[Work to complete]:
Reproduce verbatim all of the data given below, but do not carry over the images.

**** Data extracts

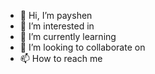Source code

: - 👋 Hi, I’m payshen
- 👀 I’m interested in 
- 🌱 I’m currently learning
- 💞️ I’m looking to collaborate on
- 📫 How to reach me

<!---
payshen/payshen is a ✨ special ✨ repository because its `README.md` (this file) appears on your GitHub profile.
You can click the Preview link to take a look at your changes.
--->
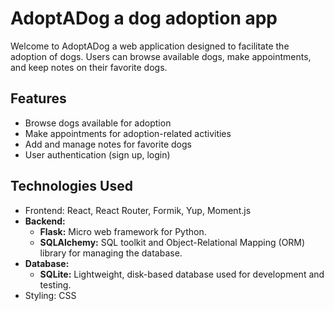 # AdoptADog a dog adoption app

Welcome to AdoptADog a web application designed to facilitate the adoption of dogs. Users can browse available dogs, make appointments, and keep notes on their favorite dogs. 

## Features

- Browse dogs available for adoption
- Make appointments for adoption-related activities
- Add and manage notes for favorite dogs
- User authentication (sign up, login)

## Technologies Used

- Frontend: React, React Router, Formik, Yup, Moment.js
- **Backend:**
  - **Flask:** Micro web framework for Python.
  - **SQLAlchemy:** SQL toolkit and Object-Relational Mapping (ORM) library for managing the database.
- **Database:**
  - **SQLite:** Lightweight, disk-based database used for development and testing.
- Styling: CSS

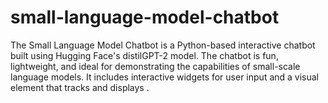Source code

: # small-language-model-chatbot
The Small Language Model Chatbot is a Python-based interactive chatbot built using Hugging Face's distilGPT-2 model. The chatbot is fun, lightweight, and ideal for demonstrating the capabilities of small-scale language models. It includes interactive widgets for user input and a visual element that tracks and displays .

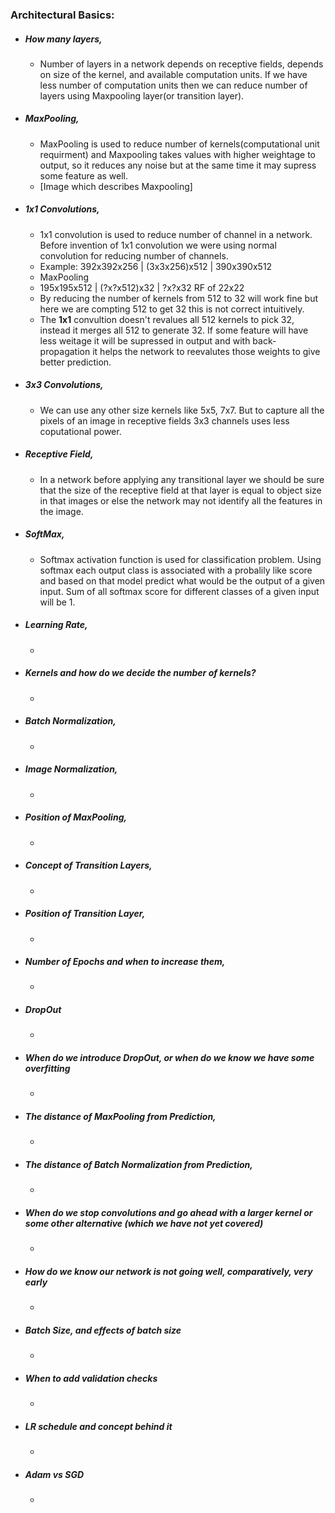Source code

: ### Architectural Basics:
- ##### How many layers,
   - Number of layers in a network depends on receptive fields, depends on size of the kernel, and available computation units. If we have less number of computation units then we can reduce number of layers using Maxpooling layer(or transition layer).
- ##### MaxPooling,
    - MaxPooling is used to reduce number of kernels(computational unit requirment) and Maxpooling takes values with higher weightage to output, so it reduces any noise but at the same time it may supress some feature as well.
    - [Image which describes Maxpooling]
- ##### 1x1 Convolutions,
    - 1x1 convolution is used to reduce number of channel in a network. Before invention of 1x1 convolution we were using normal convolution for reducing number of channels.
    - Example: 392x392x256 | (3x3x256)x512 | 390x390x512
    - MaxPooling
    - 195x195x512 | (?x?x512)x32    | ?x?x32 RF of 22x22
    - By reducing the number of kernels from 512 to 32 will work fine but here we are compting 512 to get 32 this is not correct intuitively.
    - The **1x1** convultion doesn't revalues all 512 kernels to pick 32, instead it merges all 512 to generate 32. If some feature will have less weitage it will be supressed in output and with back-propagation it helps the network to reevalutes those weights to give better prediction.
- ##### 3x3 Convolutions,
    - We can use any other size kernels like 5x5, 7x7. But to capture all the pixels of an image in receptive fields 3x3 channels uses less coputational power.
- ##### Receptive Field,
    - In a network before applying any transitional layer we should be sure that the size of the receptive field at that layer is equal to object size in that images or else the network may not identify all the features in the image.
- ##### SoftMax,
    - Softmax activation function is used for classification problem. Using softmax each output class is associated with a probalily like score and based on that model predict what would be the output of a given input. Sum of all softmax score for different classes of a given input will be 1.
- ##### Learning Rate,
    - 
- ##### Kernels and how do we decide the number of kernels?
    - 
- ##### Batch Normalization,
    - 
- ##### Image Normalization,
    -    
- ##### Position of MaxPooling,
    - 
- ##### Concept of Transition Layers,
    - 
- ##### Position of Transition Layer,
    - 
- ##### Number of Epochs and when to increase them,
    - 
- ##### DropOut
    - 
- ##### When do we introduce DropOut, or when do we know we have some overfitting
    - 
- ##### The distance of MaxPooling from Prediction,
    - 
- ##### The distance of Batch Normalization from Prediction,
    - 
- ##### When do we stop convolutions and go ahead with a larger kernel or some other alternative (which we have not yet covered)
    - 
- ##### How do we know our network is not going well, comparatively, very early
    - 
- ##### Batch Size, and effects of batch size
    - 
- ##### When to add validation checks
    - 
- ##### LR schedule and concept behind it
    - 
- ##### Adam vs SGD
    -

********

[Exercise solution]:
Source code

: - 👋 Hi, I’m payshen
- 👀 I’m interested in 
- 🌱 I’m currently learning
- 💞️ I’m looking to collaborate on
- 📫 How to reach me

<!---
payshen/payshen is a ✨ special ✨ repository because its `README.md` (this file) appears on your GitHub profile.
You can click the Preview link to take a look at your changes.
--->
 # AdoptADog a dog adoption app

Welcome to AdoptADog a web application designed to facilitate the adoption of dogs. Users can browse available dogs, make appointments, and keep notes on their favorite dogs. 

## Features

- Browse dogs available for adoption
- Make appointments for adoption-related activities
- Add and manage notes for favorite dogs
- User authentication (sign up, login)

## Technologies Used

- Frontend: React, React Router, Formik, Yup, Moment.js
- **Backend:**
  - **Flask:** Micro web framework for Python.
  - **SQLAlchemy:** SQL toolkit and Object-Relational Mapping (ORM) library for managing the database.
- **Database:**
  - **SQLite:** Lightweight, disk-based database used for development and testing.
- Styling: CSS

Source code

: # small-language-model-chatbot
The Small Language Model Chatbot is a Python-based interactive chatbot built using Hugging Face's distilGPT-2 model. The chatbot is fun, lightweight, and ideal for demonstrating the capabilities of small-scale language models. It includes interactive widgets for user input and a visual element that tracks and displays .

Source code

: ### Architectural Basics:
- ##### How many layers,
   - Number of layers in a network depends on receptive fields, depends on size of the kernel, and available computation units. If we have less number of computation units then we can reduce number of layers using Maxpooling layer(or transition layer).
- ##### MaxPooling,
    - MaxPooling is used to reduce number of kernels(computational unit requirment) and Maxpooling takes values with higher weightage to output, so it reduces any noise but at the same time it may supress some feature as well.
    - [Image which describes Maxpooling]
- ##### 1x1 Convolutions,
    - 1x1 convolution is used to reduce number of channel in a network. Before invention of 1x1 convolution we were using normal convolution for reducing number of channels.
    - Example: 392x392x256 | (3x3x256)x512 | 390x390x512
    - MaxPooling
    - 195x195x512 | (?x?x512)x32    | ?x?x32 RF of 22x22
    - By reducing the number of kernels from 512 to 32 will work fine but here we are compting 512 to get 32 this is not correct intuitively.
    - The **1x1** convultion doesn't revalues all 512 kernels to pick 32, instead it merges all 512 to generate 32. If some feature will have less weitage it will be supressed in output and with back-propagation it helps the network to reevalutes those weights to give better prediction.
- ##### 3x3 Convolutions,
    - We can use any other size kernels like 5x5, 7x7. But to capture all the pixels of an image in receptive fields 3x3 channels uses less coputational power.
- ##### Receptive Field,
    - In a network before applying any transitional layer we should be sure that the size of the receptive field at that layer is equal to object size in that images or else the network may not identify all the features in the image.
- ##### SoftMax,
    - Softmax activation function is used for classification problem. Using softmax each output class is associated with a probalily like score and based on that model predict what would be the output of a given input. Sum of all softmax score for different classes of a given input will be 1.
- ##### Learning Rate,
    - 
- ##### Kernels and how do we decide the number of kernels?
    - 
- ##### Batch Normalization,
    - 
- ##### Image Normalization,
    -    
- ##### Position of MaxPooling,
    - 
- ##### Concept of Transition Layers,
    - 
- ##### Position of Transition Layer,
    - 
- ##### Number of Epochs and when to increase them,
    - 
- ##### DropOut
    - 
- ##### When do we introduce DropOut, or when do we know we have some overfitting
    - 
- ##### The distance of MaxPooling from Prediction,
    - 
- ##### The distance of Batch Normalization from Prediction,
    - 
- ##### When do we stop convolutions and go ahead with a larger kernel or some other alternative (which we have not yet covered)
    - 
- ##### How do we know our network is not going well, comparatively, very early
    - 
- ##### Batch Size, and effects of batch size
    - 
- ##### When to add validation checks
    - 
- ##### LR schedule and concept behind it
    - 
- ##### Adam vs SGD
    -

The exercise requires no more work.